The festival features two days of punk, hip hop and reggae shows interspersed with circus acts, contests and workshops on harm reduction.
“We’re probably the only festival that would say no to Celine Dion,” says organizer Marc-André Savory. “We have to represent the culture from the street. We have bands that come from the street, guys that I know that have been on the street before but they’re still involved around that milieu, or people that have not been on the street but still play music that’s listened to by the street people.”
This year’s program is scaled back
from three days to two and its traditional division between punk day,
hip-hop day and multicultural day has been abandoned in favour of a
weekend-long mash-up of street lifestyles.
“The dynamic on the street now is
different than it used to be. If you go back 10 years it was just
punks on the street. Now there’s a lot of diversity,” says
Marc-André Savory.
The FER started in 1997 by the Groupe
d’Intervention Alternative par les Pairs (GIAP), a group that
recruits former street people to work as peer helpers to spread
information about harm reduction on the street. They chose Place
Pasteur, near the corner of St-Denis and de Maisonneuve, since it was
already the unmistakable makeshift headquarters of the city’s
street people. It began as a film festival, screening films about
life on the street, but quickly grew into a broader event aiming to
represent different aspects of street culture, from circus arts to
jewellery making to gutter punk rock ’n’ roll.

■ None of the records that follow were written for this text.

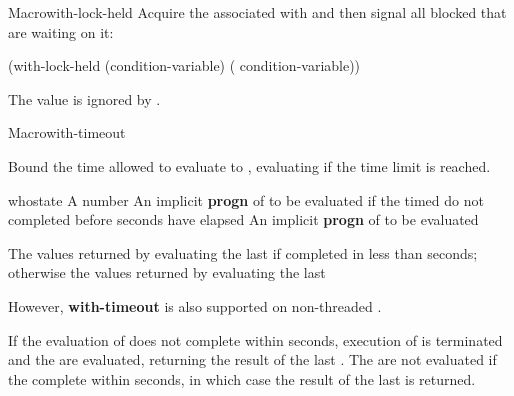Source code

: \begin{functiondoc}{Macro}{with-lock-held}{\code{(} 
    \code{)}
    \superstar{} 
    \returns{} \superstar}
%
Acquire the  associated with  and then
signal all blocked  that are waiting on it:
\begin{example}
  (with-lock-held (condition-variable)
    ( condition-variable))
\end{example}

\fnnote The  value is ignored by
.

\end{functiondoc}


\begin{functiondoc}{Macro}{with-timeout}{\code{(} 
    \superstar{}\code{)}
    \superstar{} 
    \returns{} \superstar}
\fnsyntax

\fnpurpose Bound the time allowed to evaluate  to
, evaluating  if the time limit is reached.

\fnpackage {}

\fnmodule {}

\fnargs
\begin{args}{whostate}
\arg[seconds] A number
 An implicit \textbf{progn} of  to be
evaluated if the timed  do not completed before 
seconds have elapsed
\arg[forms] An implicit \textbf{progn} of  to be evaluated
\end{args}

\fnreturns The values returned by evaluating the last  if
completed in less than  seconds; otherwise the values returned by
evaluating the last 

\fnerrors \nothreads{} However, \textbf{with-timeout} is also
supported on non-threaded .

\fndescription If the evaluation of  does not complete within
 seconds, execution of  is terminated and the
 are evaluated, returning the result of the last
. The  are not evaluated if the
 complete within  seconds, in which case the result of the
last  is returned.


\end{functiondoc}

“The main purpose is to give a window
of expression to the street culture. It’s a way to show to the
population that street people can have an interesting culture,
something to say, something to express,” says Savory.

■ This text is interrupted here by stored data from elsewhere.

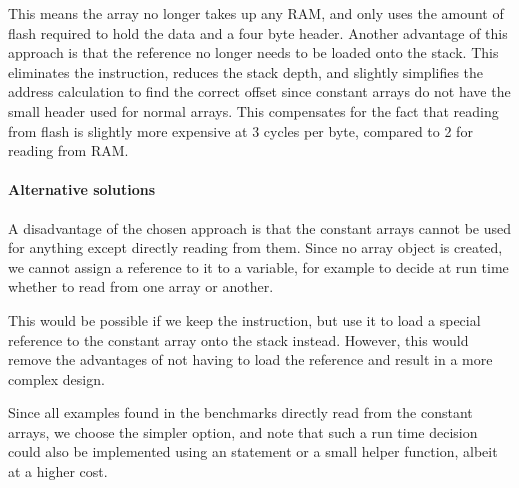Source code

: This means the array no longer takes up any RAM, and only uses the amount of flash required to hold the data and a four byte header. Another advantage of this approach is that the reference no longer needs to be loaded onto the stack. This eliminates the  instruction, reduces the stack depth, and slightly simplifies the address calculation to find the correct offset since constant arrays do not have the small header used for normal arrays. This compensates for the fact that reading from flash is slightly more expensive at 3 cycles per byte, compared to 2 for reading from RAM. 

\paragraph{Alternative solutions}
A disadvantage of the chosen approach is that the constant arrays cannot be used for anything except directly reading from them. Since no array object is created, we cannot assign a reference to it to a variable, for example to decide at run time whether to read from one array or another.

This would be possible if we keep the  instruction, but use it to load a special reference to the constant array onto the stack instead. However, this would remove the advantages of not having to load the reference and result in a more complex design.

Since all examples found in the benchmarks directly read from the constant arrays, we choose the simpler option, and note that such a run time decision could also be implemented using an  statement or a small helper function, albeit at a higher cost.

Another activity is the Street
Olympics, which features contests that test participants’ street
sense. In Carry Your Drunk Friend, one contestant pretends to be
passed out and a teammate has to carry them and their backpack full
of cans of food a certain distance. Other games have a more didactic
purpose, such as the safe sex games.
“It’s like: you partied too much,
you met somebody, now you want to have sex but you’re too fucked
up. So we just close their eyes, make them spin around, and get them
to put a condom on dildo.”
Last year, after 12 years in the same
location, UQAM decided not to allow the festival to take place on its
property. The stink that was raised following the decision helped
raise festival’s the profile.
“Since their decision to kick us out,
which was really unjustified, we called a few newspapers and did a
bit of a campagne de salisage so maybe they don’t want that this
year. It’s a little battle that we won. Since they said no we want
this space even more,” Savory says.
Besides securing the space, the other
challenge is to keep the police away. The GIAP has an arrangement
with the Commandant of Station 21, who agree to stay out of the area
during the festival, though Savory admits they can be seen hovering
around the periphery of the park. “They don’t have the guts to go
in because it would probably end up in a riot.”
You don’t have to be on the street to
attend. “Part of our goal is cohabitation, so everyone’s invited.
We want to show that it’s possible that street people, residents
and tourists can cohabit in a good way: they don’t have to push one
another away.”
The festival runs all day July 26 and
27. For the full program, see pairs-aidants.org/fer.